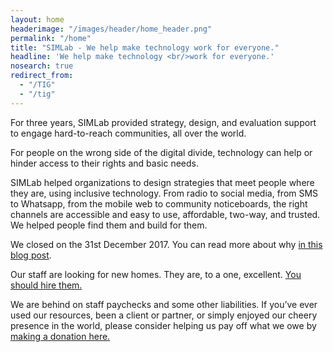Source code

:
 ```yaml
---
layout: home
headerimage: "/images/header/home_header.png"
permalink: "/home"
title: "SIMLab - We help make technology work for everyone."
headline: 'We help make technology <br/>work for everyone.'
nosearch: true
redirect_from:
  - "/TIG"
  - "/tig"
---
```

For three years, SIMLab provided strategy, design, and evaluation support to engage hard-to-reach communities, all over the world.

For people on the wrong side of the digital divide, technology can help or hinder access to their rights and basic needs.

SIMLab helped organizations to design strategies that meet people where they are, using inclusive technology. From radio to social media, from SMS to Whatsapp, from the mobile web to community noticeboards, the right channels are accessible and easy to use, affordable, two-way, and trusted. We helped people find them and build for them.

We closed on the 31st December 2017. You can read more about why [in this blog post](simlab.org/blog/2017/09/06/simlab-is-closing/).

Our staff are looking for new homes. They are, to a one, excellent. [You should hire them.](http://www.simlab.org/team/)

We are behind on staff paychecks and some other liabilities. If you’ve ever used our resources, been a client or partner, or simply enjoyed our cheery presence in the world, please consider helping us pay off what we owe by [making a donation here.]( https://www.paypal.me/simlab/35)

--

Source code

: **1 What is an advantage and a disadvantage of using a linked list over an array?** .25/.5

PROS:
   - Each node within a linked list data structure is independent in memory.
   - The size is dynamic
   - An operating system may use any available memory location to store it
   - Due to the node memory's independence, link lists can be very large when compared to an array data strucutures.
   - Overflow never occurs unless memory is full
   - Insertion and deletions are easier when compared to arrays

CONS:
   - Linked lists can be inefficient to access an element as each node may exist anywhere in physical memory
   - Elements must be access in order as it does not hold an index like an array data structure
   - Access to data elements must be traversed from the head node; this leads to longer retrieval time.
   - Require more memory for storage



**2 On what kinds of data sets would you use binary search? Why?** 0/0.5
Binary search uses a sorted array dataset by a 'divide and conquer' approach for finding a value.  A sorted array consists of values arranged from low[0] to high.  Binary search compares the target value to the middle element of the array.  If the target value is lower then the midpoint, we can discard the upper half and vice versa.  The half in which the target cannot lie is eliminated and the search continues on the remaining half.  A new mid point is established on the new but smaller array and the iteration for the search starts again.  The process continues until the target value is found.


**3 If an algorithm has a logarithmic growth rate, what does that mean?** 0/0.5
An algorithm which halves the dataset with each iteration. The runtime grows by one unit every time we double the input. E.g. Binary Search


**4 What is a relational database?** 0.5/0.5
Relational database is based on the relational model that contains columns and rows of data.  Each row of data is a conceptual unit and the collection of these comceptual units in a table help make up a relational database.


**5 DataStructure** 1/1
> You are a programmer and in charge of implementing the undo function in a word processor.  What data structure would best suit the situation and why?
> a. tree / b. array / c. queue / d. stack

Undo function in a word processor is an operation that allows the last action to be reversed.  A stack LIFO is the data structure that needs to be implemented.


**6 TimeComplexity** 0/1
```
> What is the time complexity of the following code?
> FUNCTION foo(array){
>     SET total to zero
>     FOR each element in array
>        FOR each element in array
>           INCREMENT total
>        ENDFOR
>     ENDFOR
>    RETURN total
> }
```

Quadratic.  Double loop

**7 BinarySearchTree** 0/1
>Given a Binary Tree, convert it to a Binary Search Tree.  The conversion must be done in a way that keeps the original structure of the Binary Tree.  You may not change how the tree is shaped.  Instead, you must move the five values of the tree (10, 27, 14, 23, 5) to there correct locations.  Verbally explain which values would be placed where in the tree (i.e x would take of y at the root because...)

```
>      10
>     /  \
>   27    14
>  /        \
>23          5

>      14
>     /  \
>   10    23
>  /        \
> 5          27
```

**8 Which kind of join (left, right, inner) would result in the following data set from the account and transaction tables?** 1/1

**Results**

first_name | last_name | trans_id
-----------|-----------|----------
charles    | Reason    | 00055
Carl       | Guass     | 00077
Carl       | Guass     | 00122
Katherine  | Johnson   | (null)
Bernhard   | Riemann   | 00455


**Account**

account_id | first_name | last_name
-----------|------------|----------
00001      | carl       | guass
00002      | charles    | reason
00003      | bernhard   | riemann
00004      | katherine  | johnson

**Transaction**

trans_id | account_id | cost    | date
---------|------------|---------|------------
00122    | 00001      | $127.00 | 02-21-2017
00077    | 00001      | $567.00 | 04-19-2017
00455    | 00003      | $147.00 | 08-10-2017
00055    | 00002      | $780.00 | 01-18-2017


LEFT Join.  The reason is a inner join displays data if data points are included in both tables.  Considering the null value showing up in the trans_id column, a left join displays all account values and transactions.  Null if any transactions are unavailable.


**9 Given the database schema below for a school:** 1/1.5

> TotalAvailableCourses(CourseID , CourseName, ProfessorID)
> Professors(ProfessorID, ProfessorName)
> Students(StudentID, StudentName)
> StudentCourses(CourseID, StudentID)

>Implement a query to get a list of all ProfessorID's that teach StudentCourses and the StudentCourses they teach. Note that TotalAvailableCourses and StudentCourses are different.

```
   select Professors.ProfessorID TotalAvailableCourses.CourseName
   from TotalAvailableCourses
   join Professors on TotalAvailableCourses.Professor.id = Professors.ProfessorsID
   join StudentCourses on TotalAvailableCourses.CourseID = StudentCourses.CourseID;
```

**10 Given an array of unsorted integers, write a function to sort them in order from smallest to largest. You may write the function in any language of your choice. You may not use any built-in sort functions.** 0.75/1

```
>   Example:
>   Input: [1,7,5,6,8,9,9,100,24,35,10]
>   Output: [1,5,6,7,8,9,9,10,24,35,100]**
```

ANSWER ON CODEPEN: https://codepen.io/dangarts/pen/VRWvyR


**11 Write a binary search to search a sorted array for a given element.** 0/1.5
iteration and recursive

...

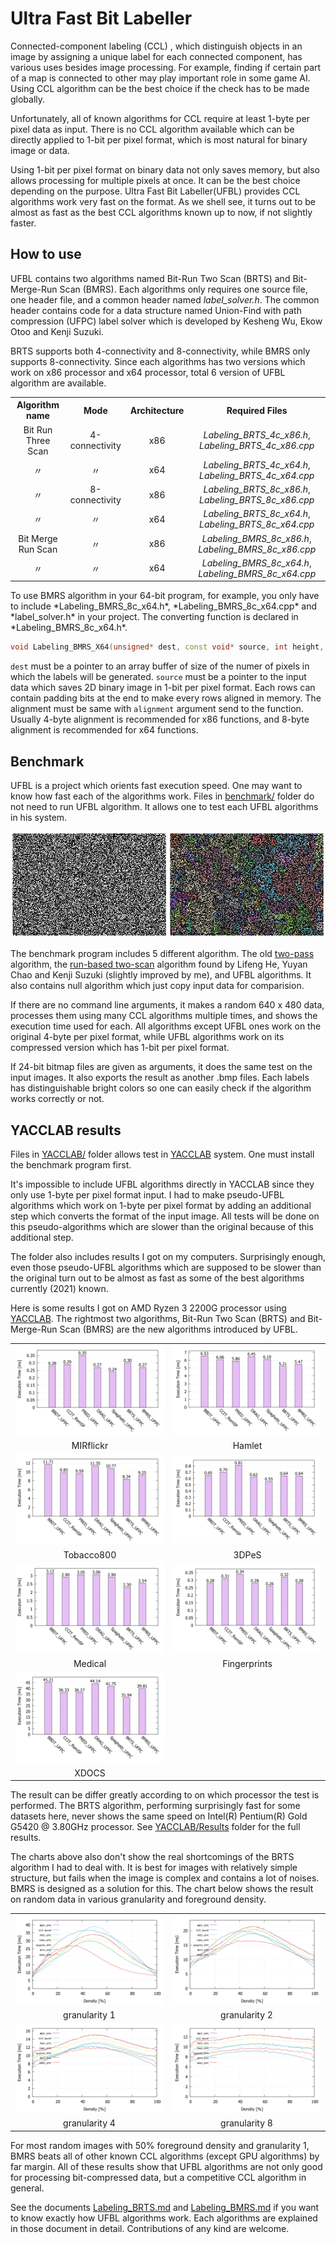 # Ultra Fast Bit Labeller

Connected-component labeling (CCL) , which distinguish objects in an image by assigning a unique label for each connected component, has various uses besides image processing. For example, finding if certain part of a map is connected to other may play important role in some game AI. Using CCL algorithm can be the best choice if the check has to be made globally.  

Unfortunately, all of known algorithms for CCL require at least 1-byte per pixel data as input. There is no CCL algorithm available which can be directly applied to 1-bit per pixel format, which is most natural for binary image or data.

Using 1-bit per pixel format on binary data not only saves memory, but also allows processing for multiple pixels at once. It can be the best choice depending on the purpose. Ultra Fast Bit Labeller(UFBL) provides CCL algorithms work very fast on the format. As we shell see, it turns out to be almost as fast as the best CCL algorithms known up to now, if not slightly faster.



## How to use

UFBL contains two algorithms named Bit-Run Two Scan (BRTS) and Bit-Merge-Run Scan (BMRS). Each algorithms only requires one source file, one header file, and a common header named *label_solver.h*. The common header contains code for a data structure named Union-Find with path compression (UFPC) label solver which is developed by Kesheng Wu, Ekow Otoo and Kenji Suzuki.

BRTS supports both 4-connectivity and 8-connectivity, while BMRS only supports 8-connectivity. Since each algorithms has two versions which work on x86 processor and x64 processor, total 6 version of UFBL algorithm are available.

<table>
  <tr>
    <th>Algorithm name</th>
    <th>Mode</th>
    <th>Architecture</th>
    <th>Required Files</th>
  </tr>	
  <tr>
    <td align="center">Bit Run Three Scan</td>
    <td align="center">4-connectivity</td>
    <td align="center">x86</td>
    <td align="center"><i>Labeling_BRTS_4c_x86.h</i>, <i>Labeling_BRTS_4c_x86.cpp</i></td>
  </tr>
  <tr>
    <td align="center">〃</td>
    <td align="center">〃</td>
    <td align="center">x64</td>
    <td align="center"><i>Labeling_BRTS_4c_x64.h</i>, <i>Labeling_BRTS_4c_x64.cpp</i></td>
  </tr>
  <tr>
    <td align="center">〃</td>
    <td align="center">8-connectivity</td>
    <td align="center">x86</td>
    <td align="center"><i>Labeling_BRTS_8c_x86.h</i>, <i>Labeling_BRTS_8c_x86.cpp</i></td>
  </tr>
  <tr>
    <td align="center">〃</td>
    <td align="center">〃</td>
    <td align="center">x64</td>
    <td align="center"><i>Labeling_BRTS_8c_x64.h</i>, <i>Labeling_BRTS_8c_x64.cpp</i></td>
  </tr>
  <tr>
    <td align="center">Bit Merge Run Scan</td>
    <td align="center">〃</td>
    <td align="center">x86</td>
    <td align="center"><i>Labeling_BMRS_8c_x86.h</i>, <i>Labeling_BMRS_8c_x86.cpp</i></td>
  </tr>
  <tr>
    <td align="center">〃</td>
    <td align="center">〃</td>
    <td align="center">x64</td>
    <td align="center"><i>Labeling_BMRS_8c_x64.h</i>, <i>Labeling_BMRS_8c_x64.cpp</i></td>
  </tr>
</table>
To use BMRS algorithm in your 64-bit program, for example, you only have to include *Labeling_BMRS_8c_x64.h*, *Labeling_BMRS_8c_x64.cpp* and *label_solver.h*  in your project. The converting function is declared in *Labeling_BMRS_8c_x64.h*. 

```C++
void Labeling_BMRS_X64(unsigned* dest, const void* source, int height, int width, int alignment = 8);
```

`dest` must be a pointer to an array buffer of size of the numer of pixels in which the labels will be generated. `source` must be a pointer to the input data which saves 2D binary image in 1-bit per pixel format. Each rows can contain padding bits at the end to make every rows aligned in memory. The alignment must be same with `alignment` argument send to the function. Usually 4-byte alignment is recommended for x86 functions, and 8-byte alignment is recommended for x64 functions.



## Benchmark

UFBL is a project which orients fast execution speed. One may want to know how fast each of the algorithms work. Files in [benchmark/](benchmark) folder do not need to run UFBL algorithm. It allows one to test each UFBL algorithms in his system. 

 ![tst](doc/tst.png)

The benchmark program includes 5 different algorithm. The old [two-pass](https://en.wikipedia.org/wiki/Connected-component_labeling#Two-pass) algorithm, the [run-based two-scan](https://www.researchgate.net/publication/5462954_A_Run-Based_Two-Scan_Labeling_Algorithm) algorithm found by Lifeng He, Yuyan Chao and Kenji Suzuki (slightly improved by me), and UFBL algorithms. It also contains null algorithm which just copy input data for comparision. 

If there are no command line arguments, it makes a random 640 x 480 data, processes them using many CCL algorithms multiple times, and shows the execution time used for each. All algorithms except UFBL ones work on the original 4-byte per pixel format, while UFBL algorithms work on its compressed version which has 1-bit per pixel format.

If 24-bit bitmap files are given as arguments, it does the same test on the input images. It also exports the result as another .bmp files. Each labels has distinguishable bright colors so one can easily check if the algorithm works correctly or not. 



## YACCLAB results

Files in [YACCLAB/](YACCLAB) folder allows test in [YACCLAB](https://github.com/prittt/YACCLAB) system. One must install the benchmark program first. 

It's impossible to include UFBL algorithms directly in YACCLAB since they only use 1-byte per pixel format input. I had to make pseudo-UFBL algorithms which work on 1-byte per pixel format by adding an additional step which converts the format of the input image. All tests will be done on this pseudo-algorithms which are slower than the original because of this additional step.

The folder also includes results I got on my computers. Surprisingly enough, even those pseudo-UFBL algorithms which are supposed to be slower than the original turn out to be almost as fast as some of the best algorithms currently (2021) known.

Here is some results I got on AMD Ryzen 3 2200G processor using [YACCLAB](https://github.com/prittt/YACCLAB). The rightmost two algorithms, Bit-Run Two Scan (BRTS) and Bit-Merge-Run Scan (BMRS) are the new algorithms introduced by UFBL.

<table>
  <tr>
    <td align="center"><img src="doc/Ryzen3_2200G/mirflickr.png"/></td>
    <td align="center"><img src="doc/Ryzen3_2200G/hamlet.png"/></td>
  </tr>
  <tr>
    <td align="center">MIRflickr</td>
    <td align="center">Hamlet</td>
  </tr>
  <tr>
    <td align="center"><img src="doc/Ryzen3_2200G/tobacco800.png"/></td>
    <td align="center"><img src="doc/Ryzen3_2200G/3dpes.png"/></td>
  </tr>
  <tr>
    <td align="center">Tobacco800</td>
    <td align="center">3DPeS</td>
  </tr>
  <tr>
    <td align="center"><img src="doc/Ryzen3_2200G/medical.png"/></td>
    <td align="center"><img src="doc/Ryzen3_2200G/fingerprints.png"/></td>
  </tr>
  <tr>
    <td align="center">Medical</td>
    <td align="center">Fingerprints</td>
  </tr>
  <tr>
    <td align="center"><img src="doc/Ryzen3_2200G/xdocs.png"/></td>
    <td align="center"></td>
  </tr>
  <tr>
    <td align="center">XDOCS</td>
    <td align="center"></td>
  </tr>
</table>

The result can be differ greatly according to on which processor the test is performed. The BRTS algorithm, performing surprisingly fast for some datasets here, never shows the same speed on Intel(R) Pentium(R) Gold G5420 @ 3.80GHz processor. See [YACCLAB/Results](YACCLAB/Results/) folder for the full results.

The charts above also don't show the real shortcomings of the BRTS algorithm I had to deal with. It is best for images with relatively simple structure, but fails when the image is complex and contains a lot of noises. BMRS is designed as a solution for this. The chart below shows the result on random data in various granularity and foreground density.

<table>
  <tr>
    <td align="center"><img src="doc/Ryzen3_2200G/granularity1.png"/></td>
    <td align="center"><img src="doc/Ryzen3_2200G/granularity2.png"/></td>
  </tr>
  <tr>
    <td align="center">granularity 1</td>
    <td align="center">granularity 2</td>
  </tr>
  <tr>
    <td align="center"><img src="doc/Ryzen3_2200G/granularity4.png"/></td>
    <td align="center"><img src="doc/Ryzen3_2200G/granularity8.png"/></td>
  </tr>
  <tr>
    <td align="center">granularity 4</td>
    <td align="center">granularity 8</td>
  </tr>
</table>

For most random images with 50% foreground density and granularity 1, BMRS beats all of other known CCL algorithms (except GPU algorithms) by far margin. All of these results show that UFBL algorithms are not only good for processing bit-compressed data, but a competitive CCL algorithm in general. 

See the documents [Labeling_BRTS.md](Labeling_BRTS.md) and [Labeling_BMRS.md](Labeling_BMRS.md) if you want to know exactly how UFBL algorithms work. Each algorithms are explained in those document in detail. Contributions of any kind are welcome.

§ **EXERCISE DESCRIPTION**: Show me each line of the listing above with "needs" in it.

§ **SOLUTION TO THIS TASK**:
For people on the wrong side of the digital divide, technology can help or hinder access to their rights and basic needs.
Undo function in a word processor is an operation that allows the last action to be reversed.  A stack LIFO is the data structure that needs to be implemented.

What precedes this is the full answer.